These studies show that LSTM model has good applicability in flood runoff process prediction. LSTM has a high prediction accuracy for runoff processes, which is mainly reflected in that when the prediction period is within 3 h, the NSE is more than 0.8. However, these studies also have some shortcomings. Which are mainly reflected in the relatively large error of the model for forecasting flood peak, and the overall accuracy also shows a significant negative change with the increase of the prediction period. This is because as the time interval between input and output data increases during the training period, resulting in a weakening of the spatial–temporal dependencies of the sequence data²⁶. At this time, it is difficult for machine learning to learn the potential relationship between P_t, Q_t and Q_t+i spatial–temporal sequence data in the confluence calculation, leading to a decrease in prediction accuracy.

Therefore, this study proposes a machine learning flood forecasting method based on the vector direction (VD) of flood process. By increasing the input data dimension of LSTM model, it is helpful for LSTM to better explore the change features of rising and receding flood runoff process, and reduce the training gradient error of input–output data of LSTM model, so as to improve the accuracy of flood forecasting. The VD-LSTM model consisting of coupling VD and LSTM model is expected to further improve the accuracy of machine learning models.

Methods

The characteristic equation based on vector direction of flood process

Runoff process vectorization is realized by constructing the characteristic equation based on the vector direction of the flood runoff process. The basic idea is to convert the flood runoff process line into a vector curve with time series. The vector eigenvalue is determined by the time step and the numerical value of discharge at adjacent times, where positive, negative and parallel vector directions correspond to rising, receding and flat flood process respectively²⁷. The principle of the flood process line vectorization method is shown in Fig. 1. The specific calculation process involves dividing the field-level flood runoff processes into several small segments with a given time interval, and then solving for vector values k_t for each segment. The definitions of vector direction characteristic equations are as follows.

(1)
The vector direction is “+” (Rising flood process):
$$ k_{t} = \tan \theta_{t} = \frac{{Q_{t} - Q_{t - \Delta t} }}{\Delta t} $$
(1)
(2)
The vector direction is “−” (Receding flood process):
$$ k_{t} = \tan \theta_{t} = \frac{{Q_{t - \Delta t} - Q_{t} }}{\Delta t} $$
(2)
(3)
The vector direction is “0” (Flat flood process):
$$ k_{t} = \tan \theta_{t} = 0 $$
(3)
where k_t is the vector eigenvalue of the flood process line at time t, $\theta_{t}$ is the value of the angle between the flood discharge process line and the time axis at time t, Q_t is the flood discharge at time t, Q_t−1 is the flood discharge at time t − 1, and $\Delta t$ is the time step.

VD-LSTM model

LSTM is a special recurrent neural network (RNN). The difference between LSTM and RNN lies in the fact that the hidden layer in LSTM is composed of internal self-recurrent units, which can overcome the problems of gradient disappearance or explosion that are easy to occur in the Back Propagation Through Time (BPTT) algorithm of RNN. The memory cell unit has been added to the hidden layer of LSTM, replacing the original cell unit in RNN^28,29. The structure of memory cell unit in the hidden layer of LSTM is as shown in Fig. 2.
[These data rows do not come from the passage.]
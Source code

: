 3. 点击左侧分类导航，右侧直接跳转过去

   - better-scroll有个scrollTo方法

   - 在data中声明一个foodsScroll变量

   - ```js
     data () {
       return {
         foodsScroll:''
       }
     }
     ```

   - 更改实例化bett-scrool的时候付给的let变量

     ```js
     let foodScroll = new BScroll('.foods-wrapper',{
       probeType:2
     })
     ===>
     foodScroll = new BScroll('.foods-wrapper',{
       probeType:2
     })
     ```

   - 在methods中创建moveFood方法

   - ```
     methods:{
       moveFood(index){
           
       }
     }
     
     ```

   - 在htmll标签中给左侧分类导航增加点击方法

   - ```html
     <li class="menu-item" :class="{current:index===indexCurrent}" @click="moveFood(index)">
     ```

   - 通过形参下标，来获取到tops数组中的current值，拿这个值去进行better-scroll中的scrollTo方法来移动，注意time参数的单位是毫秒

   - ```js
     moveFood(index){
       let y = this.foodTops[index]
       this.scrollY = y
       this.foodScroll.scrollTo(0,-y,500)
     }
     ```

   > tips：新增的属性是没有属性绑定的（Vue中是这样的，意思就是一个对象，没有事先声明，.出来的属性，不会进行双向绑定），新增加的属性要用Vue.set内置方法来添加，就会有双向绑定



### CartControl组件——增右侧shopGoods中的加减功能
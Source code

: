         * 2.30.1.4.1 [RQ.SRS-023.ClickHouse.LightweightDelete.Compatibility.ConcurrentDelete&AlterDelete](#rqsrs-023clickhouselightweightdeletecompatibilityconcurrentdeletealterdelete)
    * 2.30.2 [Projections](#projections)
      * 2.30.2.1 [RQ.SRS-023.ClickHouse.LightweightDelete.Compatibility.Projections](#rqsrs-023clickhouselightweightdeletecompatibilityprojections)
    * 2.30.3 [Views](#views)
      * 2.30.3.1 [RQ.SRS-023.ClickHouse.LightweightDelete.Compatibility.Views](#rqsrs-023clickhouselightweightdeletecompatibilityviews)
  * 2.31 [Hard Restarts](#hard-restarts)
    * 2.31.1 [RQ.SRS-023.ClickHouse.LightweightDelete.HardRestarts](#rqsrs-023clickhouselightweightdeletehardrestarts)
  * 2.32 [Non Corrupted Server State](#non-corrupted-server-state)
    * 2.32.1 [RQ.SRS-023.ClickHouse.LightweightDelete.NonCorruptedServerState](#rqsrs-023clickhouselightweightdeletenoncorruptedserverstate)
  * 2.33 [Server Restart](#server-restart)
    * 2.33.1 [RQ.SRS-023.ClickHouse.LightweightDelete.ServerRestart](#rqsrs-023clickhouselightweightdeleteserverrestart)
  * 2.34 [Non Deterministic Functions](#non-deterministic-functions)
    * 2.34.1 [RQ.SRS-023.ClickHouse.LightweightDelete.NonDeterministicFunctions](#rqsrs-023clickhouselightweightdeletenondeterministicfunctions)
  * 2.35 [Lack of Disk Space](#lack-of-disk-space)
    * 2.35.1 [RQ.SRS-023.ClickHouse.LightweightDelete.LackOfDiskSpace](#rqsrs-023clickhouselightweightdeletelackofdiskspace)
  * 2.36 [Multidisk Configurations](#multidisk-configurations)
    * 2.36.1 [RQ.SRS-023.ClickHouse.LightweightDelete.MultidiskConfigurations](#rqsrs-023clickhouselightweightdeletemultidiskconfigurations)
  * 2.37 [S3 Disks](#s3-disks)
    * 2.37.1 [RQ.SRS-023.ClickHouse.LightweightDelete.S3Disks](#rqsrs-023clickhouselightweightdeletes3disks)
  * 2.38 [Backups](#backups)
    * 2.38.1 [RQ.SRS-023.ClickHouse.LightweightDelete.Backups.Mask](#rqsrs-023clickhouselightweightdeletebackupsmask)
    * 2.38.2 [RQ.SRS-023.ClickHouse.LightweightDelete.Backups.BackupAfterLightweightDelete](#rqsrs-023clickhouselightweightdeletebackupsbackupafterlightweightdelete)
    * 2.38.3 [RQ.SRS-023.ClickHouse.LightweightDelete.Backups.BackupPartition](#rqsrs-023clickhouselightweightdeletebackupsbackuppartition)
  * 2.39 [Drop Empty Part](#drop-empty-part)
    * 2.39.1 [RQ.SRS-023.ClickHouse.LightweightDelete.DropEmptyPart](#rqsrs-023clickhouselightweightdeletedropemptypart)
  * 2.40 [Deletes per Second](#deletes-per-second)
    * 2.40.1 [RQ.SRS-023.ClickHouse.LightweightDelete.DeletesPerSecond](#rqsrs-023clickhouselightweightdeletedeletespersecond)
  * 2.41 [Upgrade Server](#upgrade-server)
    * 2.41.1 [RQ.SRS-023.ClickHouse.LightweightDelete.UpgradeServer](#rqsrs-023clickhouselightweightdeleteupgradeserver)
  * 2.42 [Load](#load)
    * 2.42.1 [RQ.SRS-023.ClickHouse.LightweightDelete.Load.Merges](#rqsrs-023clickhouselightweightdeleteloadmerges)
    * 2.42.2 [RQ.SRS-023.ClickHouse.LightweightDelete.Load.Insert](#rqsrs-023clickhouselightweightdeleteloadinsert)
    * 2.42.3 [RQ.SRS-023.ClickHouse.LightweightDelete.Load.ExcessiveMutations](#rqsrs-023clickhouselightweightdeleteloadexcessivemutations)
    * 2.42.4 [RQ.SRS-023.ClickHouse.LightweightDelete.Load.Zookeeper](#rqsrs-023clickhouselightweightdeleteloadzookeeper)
The memory cell unit can selectively remember and forget the input data. It is composed of input gate, output gate and forget gate³⁰. h_t−1 is the hidden layer state at the previous time step, C_t−1 and C_t are the memory cell state variables at the previous time step and after passing through the memory cell unit, respectively. f_t, i_t and O_t are the forget gate, input gate and output gate, respectively. When the input X_t passes through the memory cell unit, the state variable C_t−1 becomes C_t. The principle is that when the input X_t passes through the memory cell unit, it successively passes through the forget gate, input gate and output gate, and some information is selected to be forgotten by the memory cell, while other information is selected to be added to the memory.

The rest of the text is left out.